▸ Task:
Copies of all lines that contain "than" are needed; take them from the data below.

▸ Supplied records:
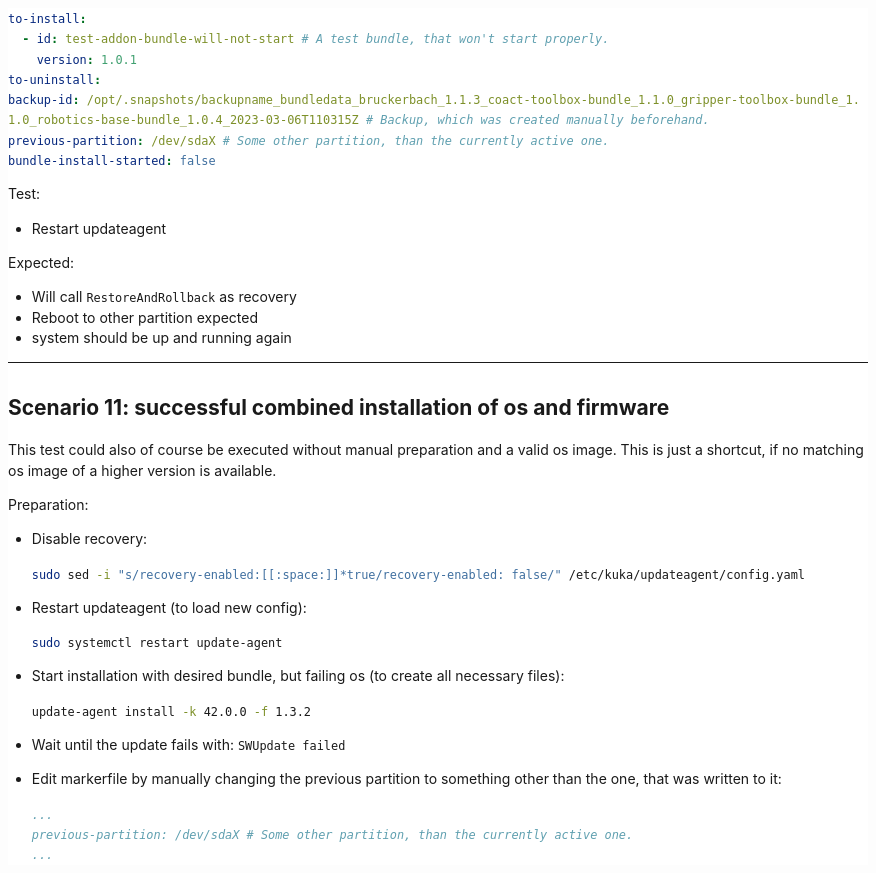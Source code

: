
 ```yaml
to-install:
  - id: test-addon-bundle-will-not-start # A test bundle, that won't start properly.
    version: 1.0.1
to-uninstall:
backup-id: /opt/.snapshots/backupname_bundledata_bruckerbach_1.1.3_coact-toolbox-bundle_1.1.0_gripper-toolbox-bundle_1.1.0_robotics-base-bundle_1.0.4_2023-03-06T110315Z # Backup, which was created manually beforehand.
previous-partition: /dev/sdaX # Some other partition, than the currently active one.
bundle-install-started: false
```

Test:

* Restart updateagent

Expected:

* Will call `RestoreAndRollback` as recovery
* Reboot to other partition expected
* system should be up and running again

---

## Scenario 11: successful combined installation of os and firmware

This test could also of course be executed without manual preparation and a valid os image.
This is just a shortcut, if no matching os image of a higher version is available.

Preparation:

* Disable recovery:

  ```sh
  sudo sed -i "s/recovery-enabled:[[:space:]]*true/recovery-enabled: false/" /etc/kuka/updateagent/config.yaml
  ```

* Restart updateagent (to load new config):

  ```sh
  sudo systemctl restart update-agent
  ```

* Start installation with desired bundle, but failing os (to create all necessary files):

  ```sh
  update-agent install -k 42.0.0 -f 1.3.2
  ```

* Wait until the update fails with: `SWUpdate failed`

* Edit markerfile by manually changing the previous partition to something other than the one, that was written to it:

  ```yaml
  ...
  previous-partition: /dev/sdaX # Some other partition, than the currently active one.
  ...
  ```
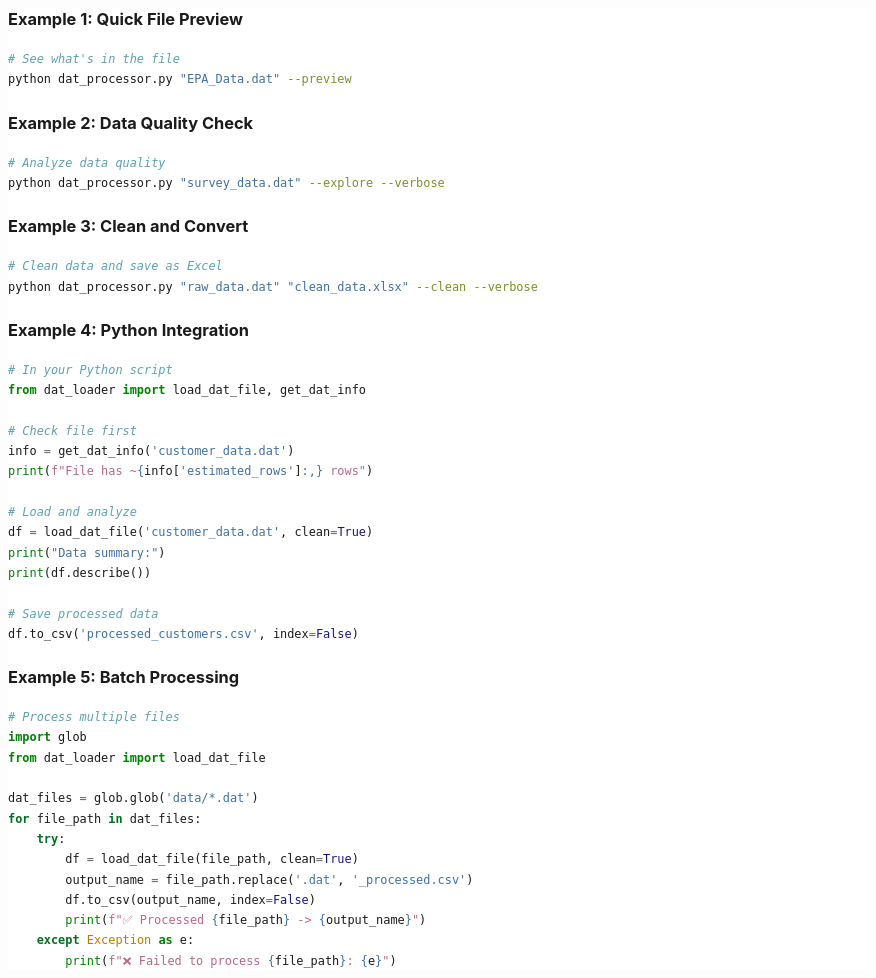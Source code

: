 ### Example 1: Quick File Preview
```bash
# See what's in the file
python dat_processor.py "EPA_Data.dat" --preview
```

### Example 2: Data Quality Check
```bash
# Analyze data quality
python dat_processor.py "survey_data.dat" --explore --verbose
```

### Example 3: Clean and Convert
```bash
# Clean data and save as Excel
python dat_processor.py "raw_data.dat" "clean_data.xlsx" --clean --verbose
```

### Example 4: Python Integration
```python
# In your Python script
from dat_loader import load_dat_file, get_dat_info

# Check file first
info = get_dat_info('customer_data.dat')
print(f"File has ~{info['estimated_rows']:,} rows")

# Load and analyze
df = load_dat_file('customer_data.dat', clean=True)
print("Data summary:")
print(df.describe())

# Save processed data
df.to_csv('processed_customers.csv', index=False)
```

### Example 5: Batch Processing
```python
# Process multiple files
import glob
from dat_loader import load_dat_file

dat_files = glob.glob('data/*.dat')
for file_path in dat_files:
    try:
        df = load_dat_file(file_path, clean=True)
        output_name = file_path.replace('.dat', '_processed.csv')
        df.to_csv(output_name, index=False)
        print(f"✅ Processed {file_path} -> {output_name}")
    except Exception as e:
        print(f"❌ Failed to process {file_path}: {e}")
```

▸ Solution:
previous-partition: /dev/sdaX # Some other partition, than the currently active one.
* Edit markerfile by manually changing the previous partition to something other than the one, that was written to it:
  previous-partition: /dev/sdaX # Some other partition, than the currently active one.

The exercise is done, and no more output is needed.